No momento o País vive a destruição de uma política de gênero. O termo “gênero” passou a ser proibido pelo governo federal, pelo Ministério da Educação, foi excluído dos livros escolares. Enquanto no mundo civilizado a ciência acordou justamente para incluir em suas pesquisas a dimensão gênero – pesquisando o masculino e o feminino -, aqui voltamos para o período medieval. Os ministros acompanham o presidente nessa campanha antigênero. O quadro fica completo quando se analisam as ações do Ministério da Mulher, Família e Direitos Humanos – que lidera a política de guerra a gênero. Sua ministra é contra políticas de educação sexual, contra aborto, inclusive de adolescentes e em casos de estupro ou incesto, e para completar agora propõe que os jovens se abstenham de ter relações sexuais até o casamento. Resultados são visíveis: aumentou a mortalidade materna, sobretudo de jovens adolescentes.
O quadro autoritário descrito tem estimulado reações bastante intensas que pretendem estancar a erosão da democracia. Nas universidades e nos organismos científicos há intensas manifestações: esse meu pronunciamento crítico ao apagamento da questão de gênero só é possível justamente porque faço parte de uma universidade que é aberta às várias formas de conhecimento, não censura nem impede todas as vertentes inovadoras. Os movimentos sociais estão relativamente nublados, mas os partidos políticos reacenderam a antiga ebulição contestadora. Como vivemos um regime presidencialista, grandes manifestações se articulam aos períodos eleitorais. Começam a despontar reações ao movimento fascista do governo atual e os dados de pesquisa têm mostrado que as mais intensas reações provêm da população feminina.

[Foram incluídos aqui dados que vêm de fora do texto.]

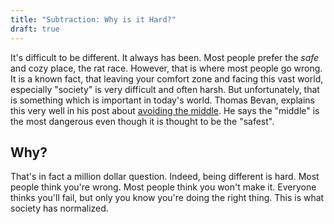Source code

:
 ```yaml
---
title: "Subtraction: Why is it Hard?"
draft: true
---
```

It's difficult to be different. It always has been. Most people prefer the *safe* and cozy place, the rat race. However, that is where most people go wrong. It is a known fact, that leaving your comfort zone and facing this vast world, especially "society" is very difficult and often harsh. But unfortunately, that is something which is important in today's world. Thomas Bevan, explains this very well in his post about [avoiding the middle](https://thomasjbevan.substack.com/p/avoid-the-middle). He says the "middle" is the most dangerous even though it is thought to be the "safest".

## Why?
That's in fact a million dollar question. Indeed, being different is hard. Most people think you're wrong. Most people think you won't make it. Everyone thinks you'll fail, but only you know you're doing the right thing. This is what society has normalized.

A cada dia é preciso lembrar à sociedade que somos pessoas com direitos humanos. Já nos confundiram com seres dotados apenas de um útero, destinadas à procriação; destinos determinados por um corpo sem inteligência, desprovido de vontade própria, subserviente a outro ser. Ainda hoje se supõe que “as” mulheres são um grupo homogêneo, quando muito uma massa trabalhadora.
Os feminismos vieram atuar em espaços historicamente construídos e tiveram de desconstruir ideologias que desumanizam, em geral, as mulheres e, em particular, as negras, as indígenas, as pobres, as estrangeiras. Múltiplos movimentos feministas, grupos de mulheres de todas as classes sociais, se conscientizaram e se organizaram pelo Brasil, formando redes, muito antes da internet. As lutas feministas estimularam reivindicações por direitos sociais igualitários além das mulheres, dos negros, dos homossexuais e de outros grupos sociais marginalizados.
A história dos movimentos feministas ensina que precisamos ficar alertas: avançamos muito, mas os riscos de retorno estão no trajeto. As conquistas não são definitivas, se perdem se não houver um constante alerta.
(*) Eva Alterman Blay é professora emérita da Faculdade de Filosofia, Letras e Ciências Humanas (FFLCH) da USP.